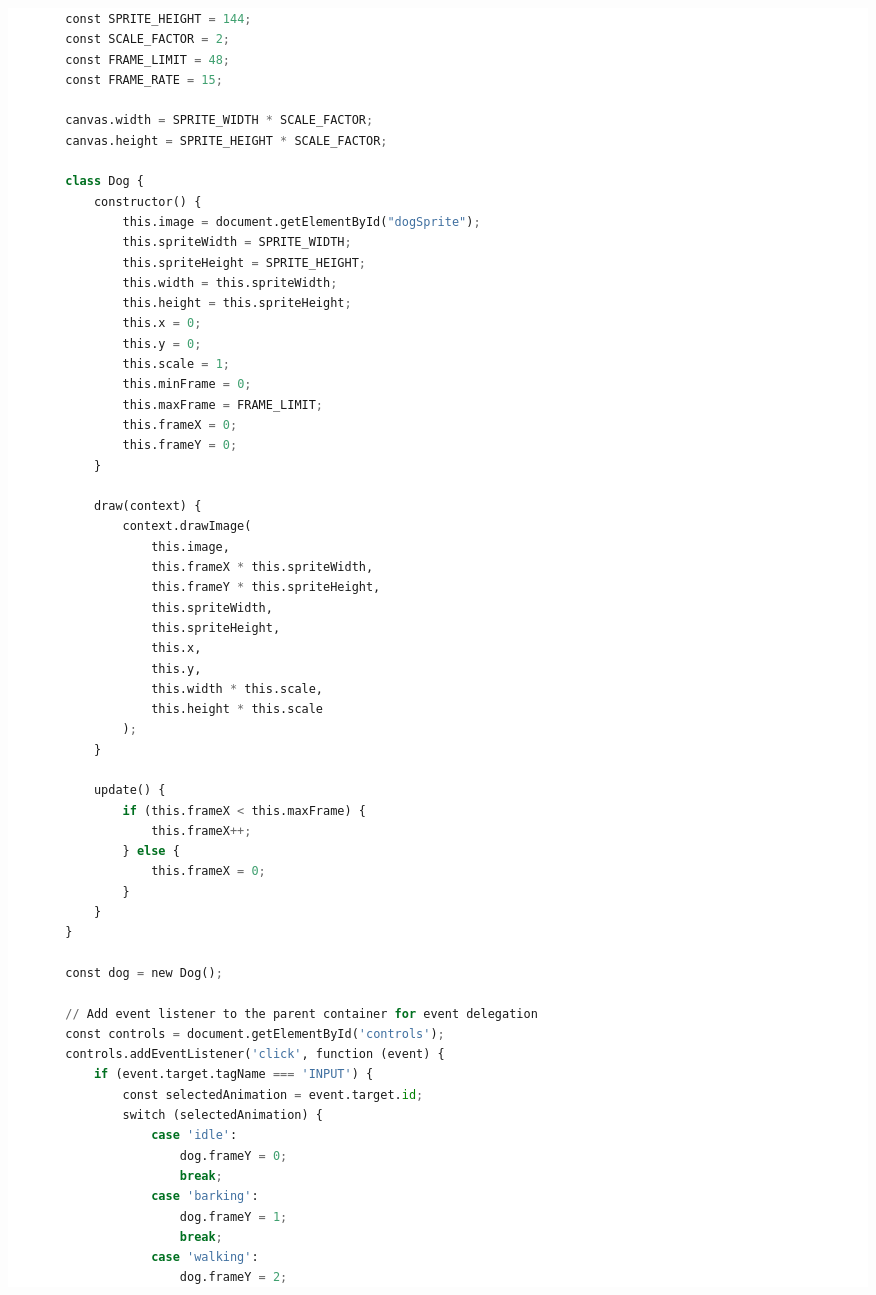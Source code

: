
 ```python
        const SPRITE_HEIGHT = 144;
        const SCALE_FACTOR = 2;
        const FRAME_LIMIT = 48;
        const FRAME_RATE = 15;

        canvas.width = SPRITE_WIDTH * SCALE_FACTOR;
        canvas.height = SPRITE_HEIGHT * SCALE_FACTOR;

        class Dog {
            constructor() {
                this.image = document.getElementById("dogSprite");
                this.spriteWidth = SPRITE_WIDTH;
                this.spriteHeight = SPRITE_HEIGHT;
                this.width = this.spriteWidth;
                this.height = this.spriteHeight;
                this.x = 0;
                this.y = 0;
                this.scale = 1;
                this.minFrame = 0;
                this.maxFrame = FRAME_LIMIT;
                this.frameX = 0;
                this.frameY = 0;
            }

            draw(context) {
                context.drawImage(
                    this.image,
                    this.frameX * this.spriteWidth,
                    this.frameY * this.spriteHeight,
                    this.spriteWidth,
                    this.spriteHeight,
                    this.x,
                    this.y,
                    this.width * this.scale,
                    this.height * this.scale
                );
            }

            update() {
                if (this.frameX < this.maxFrame) {
                    this.frameX++;
                } else {
                    this.frameX = 0;
                }
            }
        }

        const dog = new Dog();

        // Add event listener to the parent container for event delegation
        const controls = document.getElementById('controls');
        controls.addEventListener('click', function (event) {
            if (event.target.tagName === 'INPUT') {
                const selectedAnimation = event.target.id;
                switch (selectedAnimation) {
                    case 'idle':
                        dog.frameY = 0;
                        break;
                    case 'barking':
                        dog.frameY = 1;
                        break;
                    case 'walking':
                        dog.frameY = 2;
```
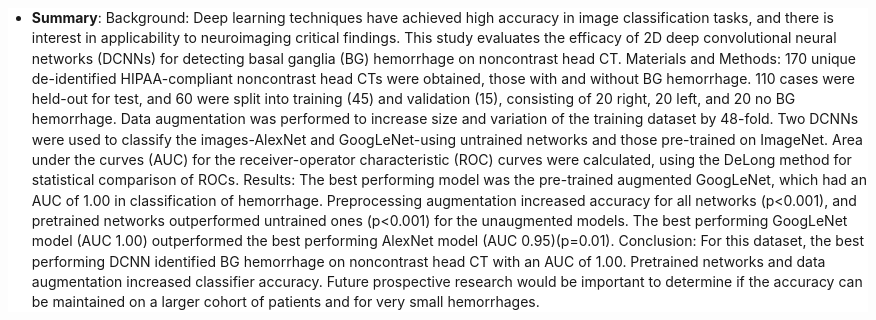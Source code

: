 - **Summary**: Background: Deep learning techniques have achieved high accuracy in image classification tasks, and there is interest in applicability to neuroimaging critical findings. This study evaluates the efficacy of 2D deep convolutional neural networks (DCNNs) for detecting basal ganglia (BG) hemorrhage on noncontrast head CT.   Materials and Methods: 170 unique de-identified HIPAA-compliant noncontrast head CTs were obtained, those with and without BG hemorrhage. 110 cases were held-out for test, and 60 were split into training (45) and validation (15), consisting of 20 right, 20 left, and 20 no BG hemorrhage. Data augmentation was performed to increase size and variation of the training dataset by 48-fold. Two DCNNs were used to classify the images-AlexNet and GoogLeNet-using untrained networks and those pre-trained on ImageNet. Area under the curves (AUC) for the receiver-operator characteristic (ROC) curves were calculated, using the DeLong method for statistical comparison of ROCs.   Results: The best performing model was the pre-trained augmented GoogLeNet, which had an AUC of 1.00 in classification of hemorrhage. Preprocessing augmentation increased accuracy for all networks (p<0.001), and pretrained networks outperformed untrained ones (p<0.001) for the unaugmented models. The best performing GoogLeNet model (AUC 1.00) outperformed the best performing AlexNet model (AUC 0.95)(p=0.01).   Conclusion: For this dataset, the best performing DCNN identified BG hemorrhage on noncontrast head CT with an AUC of 1.00. Pretrained networks and data augmentation increased classifier accuracy. Future prospective research would be important to determine if the accuracy can be maintained on a larger cohort of patients and for very small hemorrhages.



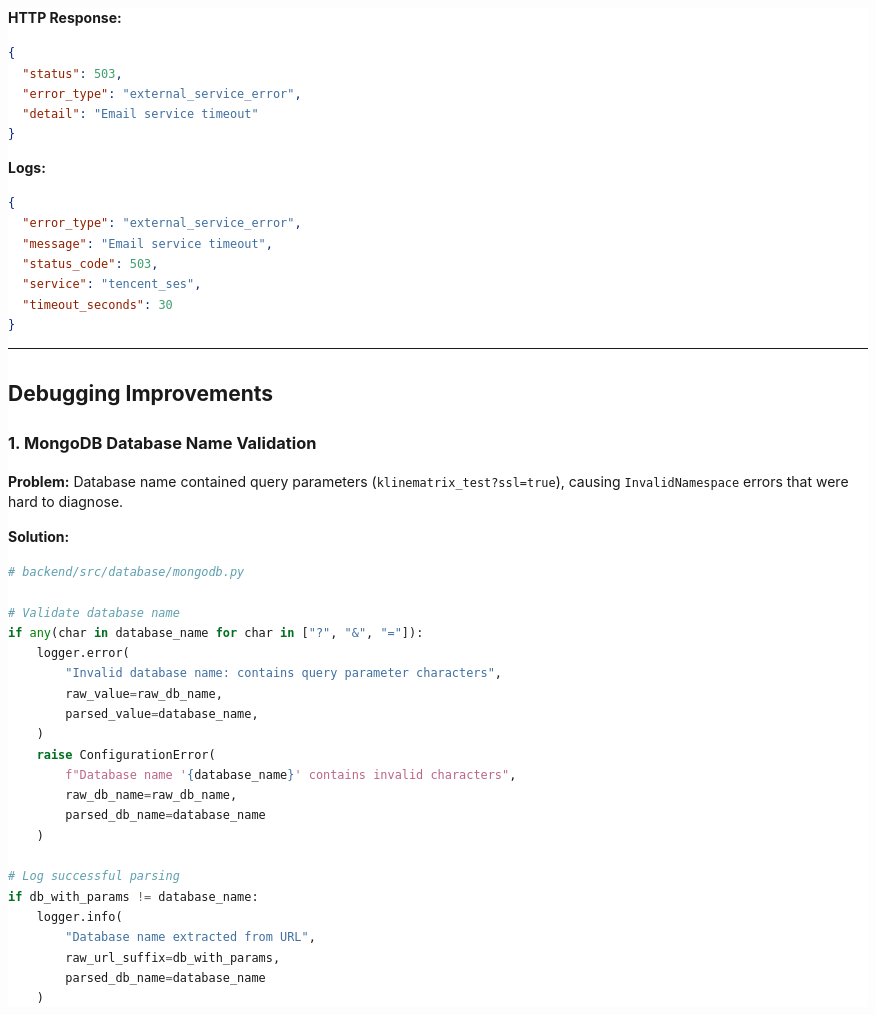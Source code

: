 
**HTTP Response:**
```json
{
  "status": 503,
  "error_type": "external_service_error",
  "detail": "Email service timeout"
}
```

**Logs:**
```json
{
  "error_type": "external_service_error",
  "message": "Email service timeout",
  "status_code": 503,
  "service": "tencent_ses",
  "timeout_seconds": 30
}
```

---

## Debugging Improvements

### 1. MongoDB Database Name Validation

**Problem:** Database name contained query parameters (`klinematrix_test?ssl=true`), causing `InvalidNamespace` errors that were hard to diagnose.

**Solution:**
```python
# backend/src/database/mongodb.py

# Validate database name
if any(char in database_name for char in ["?", "&", "="]):
    logger.error(
        "Invalid database name: contains query parameter characters",
        raw_value=raw_db_name,
        parsed_value=database_name,
    )
    raise ConfigurationError(
        f"Database name '{database_name}' contains invalid characters",
        raw_db_name=raw_db_name,
        parsed_db_name=database_name
    )

# Log successful parsing
if db_with_params != database_name:
    logger.info(
        "Database name extracted from URL",
        raw_url_suffix=db_with_params,
        parsed_db_name=database_name
    )
```
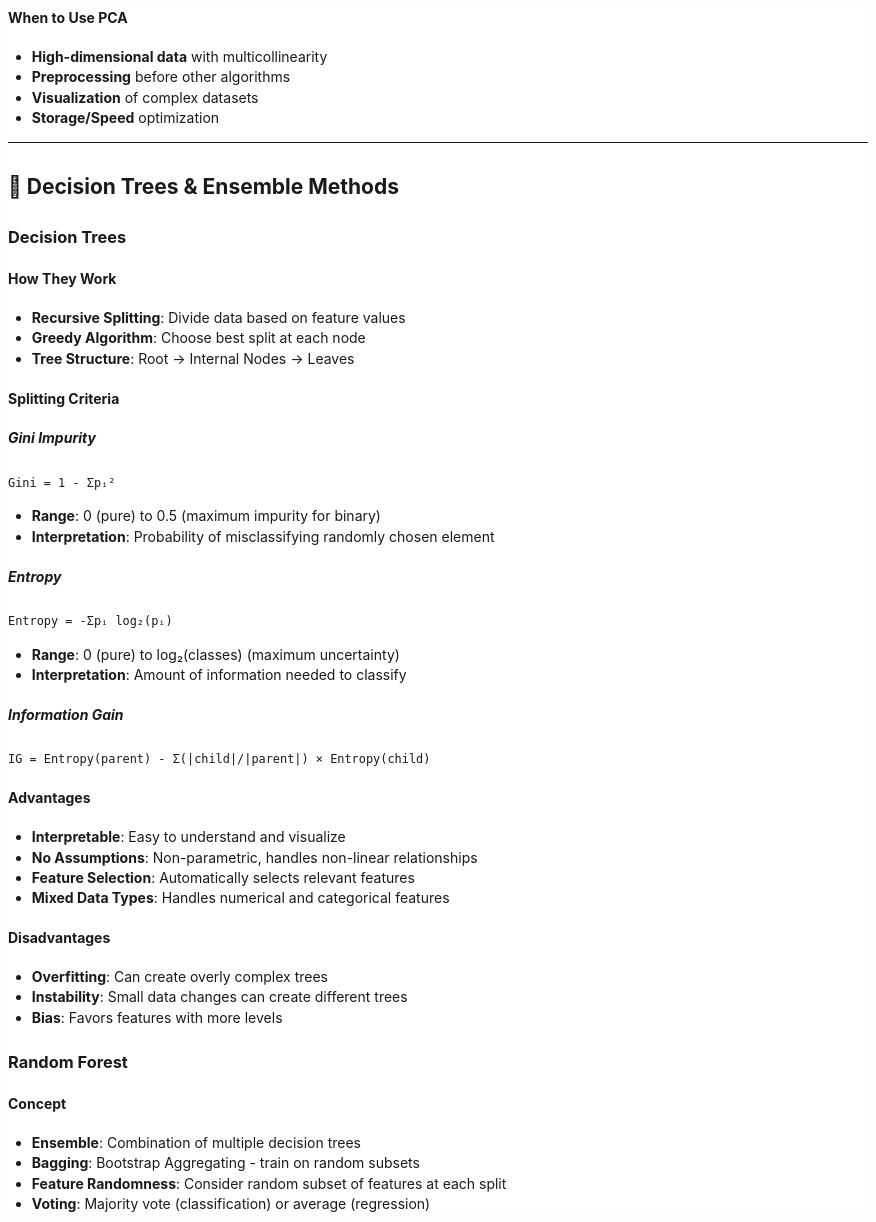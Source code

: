 #### When to Use PCA
- **High-dimensional data** with multicollinearity
- **Preprocessing** before other algorithms
- **Visualization** of complex datasets
- **Storage/Speed** optimization

---

## 🌲 Decision Trees & Ensemble Methods

### Decision Trees

#### How They Work
- **Recursive Splitting**: Divide data based on feature values
- **Greedy Algorithm**: Choose best split at each node
- **Tree Structure**: Root → Internal Nodes → Leaves

#### Splitting Criteria

##### Gini Impurity
```
Gini = 1 - Σpᵢ²
```
- **Range**: 0 (pure) to 0.5 (maximum impurity for binary)
- **Interpretation**: Probability of misclassifying randomly chosen element

##### Entropy
```
Entropy = -Σpᵢ log₂(pᵢ)
```
- **Range**: 0 (pure) to log₂(classes) (maximum uncertainty)
- **Interpretation**: Amount of information needed to classify

##### Information Gain
```
IG = Entropy(parent) - Σ(|child|/|parent|) × Entropy(child)
```

#### Advantages
- **Interpretable**: Easy to understand and visualize
- **No Assumptions**: Non-parametric, handles non-linear relationships
- **Feature Selection**: Automatically selects relevant features
- **Mixed Data Types**: Handles numerical and categorical features

#### Disadvantages
- **Overfitting**: Can create overly complex trees
- **Instability**: Small data changes can create different trees
- **Bias**: Favors features with more levels

### Random Forest

#### Concept
- **Ensemble**: Combination of multiple decision trees
- **Bagging**: Bootstrap Aggregating - train on random subsets
- **Feature Randomness**: Consider random subset of features at each split
- **Voting**: Majority vote (classification) or average (regression)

● ● ● ●

**EXERCISE REQUIREMENTS**
For every line of the data above that contains "getElementById", copy that line.

**EXERCISE RESULT**
                this.image = document.getElementById("dogSprite");
        const controls = document.getElementById('controls');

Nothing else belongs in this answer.